Segment Start: Listed records

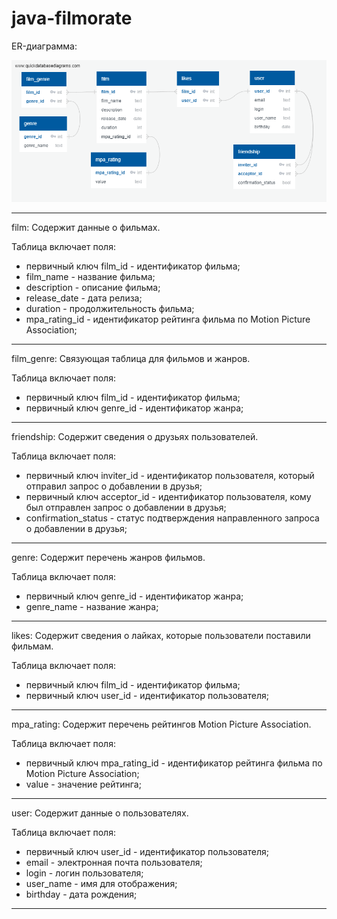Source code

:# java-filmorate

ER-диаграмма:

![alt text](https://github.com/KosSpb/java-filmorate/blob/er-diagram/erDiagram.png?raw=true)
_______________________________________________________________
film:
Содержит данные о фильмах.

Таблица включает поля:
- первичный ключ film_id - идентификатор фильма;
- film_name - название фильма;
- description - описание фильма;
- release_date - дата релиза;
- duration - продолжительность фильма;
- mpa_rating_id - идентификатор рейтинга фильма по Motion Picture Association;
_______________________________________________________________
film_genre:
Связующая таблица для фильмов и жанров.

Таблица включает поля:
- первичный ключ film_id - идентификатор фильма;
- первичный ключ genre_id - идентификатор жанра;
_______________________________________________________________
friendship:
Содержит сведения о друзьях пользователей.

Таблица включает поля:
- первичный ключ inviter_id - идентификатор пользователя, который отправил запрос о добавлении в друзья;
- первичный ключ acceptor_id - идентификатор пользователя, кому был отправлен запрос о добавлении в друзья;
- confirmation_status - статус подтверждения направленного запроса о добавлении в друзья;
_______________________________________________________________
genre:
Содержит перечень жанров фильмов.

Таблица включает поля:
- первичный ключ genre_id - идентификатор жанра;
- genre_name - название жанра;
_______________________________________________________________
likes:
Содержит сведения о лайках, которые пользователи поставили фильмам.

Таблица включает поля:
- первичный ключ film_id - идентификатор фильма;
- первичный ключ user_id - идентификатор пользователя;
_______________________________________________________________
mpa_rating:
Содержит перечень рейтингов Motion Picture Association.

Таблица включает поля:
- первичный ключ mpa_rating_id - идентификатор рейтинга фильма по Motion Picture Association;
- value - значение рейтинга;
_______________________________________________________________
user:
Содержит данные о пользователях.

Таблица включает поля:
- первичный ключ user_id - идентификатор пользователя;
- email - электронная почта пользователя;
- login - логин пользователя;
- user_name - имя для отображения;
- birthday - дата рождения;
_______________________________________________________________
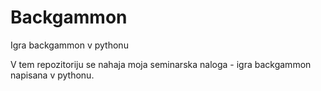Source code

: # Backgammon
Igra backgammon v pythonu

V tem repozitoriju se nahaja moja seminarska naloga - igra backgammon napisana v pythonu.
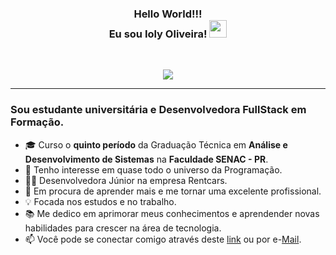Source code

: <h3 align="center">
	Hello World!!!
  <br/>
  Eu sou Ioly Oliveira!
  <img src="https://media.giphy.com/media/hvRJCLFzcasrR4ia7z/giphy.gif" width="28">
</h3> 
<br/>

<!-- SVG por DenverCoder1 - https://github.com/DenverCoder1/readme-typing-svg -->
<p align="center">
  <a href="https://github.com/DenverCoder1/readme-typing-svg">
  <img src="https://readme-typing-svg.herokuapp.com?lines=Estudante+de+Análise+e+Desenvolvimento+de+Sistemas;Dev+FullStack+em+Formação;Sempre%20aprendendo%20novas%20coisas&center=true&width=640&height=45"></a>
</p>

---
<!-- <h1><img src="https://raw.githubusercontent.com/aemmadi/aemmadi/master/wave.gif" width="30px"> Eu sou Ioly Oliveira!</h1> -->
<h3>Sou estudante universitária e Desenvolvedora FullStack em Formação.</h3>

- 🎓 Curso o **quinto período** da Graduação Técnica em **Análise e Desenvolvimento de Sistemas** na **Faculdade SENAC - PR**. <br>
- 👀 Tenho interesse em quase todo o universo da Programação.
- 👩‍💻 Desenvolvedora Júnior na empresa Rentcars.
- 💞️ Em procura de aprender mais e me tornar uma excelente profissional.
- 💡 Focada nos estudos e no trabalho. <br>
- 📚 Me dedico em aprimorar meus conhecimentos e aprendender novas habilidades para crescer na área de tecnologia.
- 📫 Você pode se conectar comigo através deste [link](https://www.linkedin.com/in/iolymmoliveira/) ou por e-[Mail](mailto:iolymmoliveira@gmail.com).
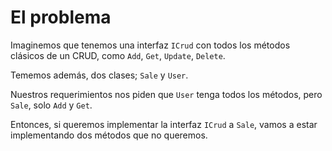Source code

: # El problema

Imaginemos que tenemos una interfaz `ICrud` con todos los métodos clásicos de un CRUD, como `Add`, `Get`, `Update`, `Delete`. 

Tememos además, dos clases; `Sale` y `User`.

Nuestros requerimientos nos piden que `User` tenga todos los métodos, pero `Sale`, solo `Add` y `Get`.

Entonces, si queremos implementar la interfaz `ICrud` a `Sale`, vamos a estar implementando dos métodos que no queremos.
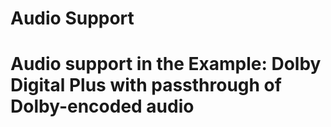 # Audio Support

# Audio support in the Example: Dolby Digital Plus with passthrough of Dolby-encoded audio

Segment End: Listed records

Exercise description
An exact copy is needed of only the lines from the top of the material through the line with "- первичный ключ acceptor_id"; no pictures belong in it.

Output
Source code

:# java-filmorate

ER-диаграмма:

![alt text](https://github.com/KosSpb/java-filmorate/blob/er-diagram/erDiagram.png?raw=true)
_______________________________________________________________
film:
Содержит данные о фильмах.

Таблица включает поля:
- первичный ключ film_id - идентификатор фильма;
- film_name - название фильма;
- description - описание фильма;
- release_date - дата релиза;
- duration - продолжительность фильма;
- mpa_rating_id - идентификатор рейтинга фильма по Motion Picture Association;
_______________________________________________________________
film_genre:
Связующая таблица для фильмов и жанров.

Таблица включает поля:
- первичный ключ film_id - идентификатор фильма;
- первичный ключ genre_id - идентификатор жанра;
_______________________________________________________________
friendship:
Содержит сведения о друзьях пользователей.

Таблица включает поля:
- первичный ключ inviter_id - идентификатор пользователя, который отправил запрос о добавлении в друзья;
- первичный ключ acceptor_id - идентификатор пользователя, кому был отправлен запрос о добавлении в друзья;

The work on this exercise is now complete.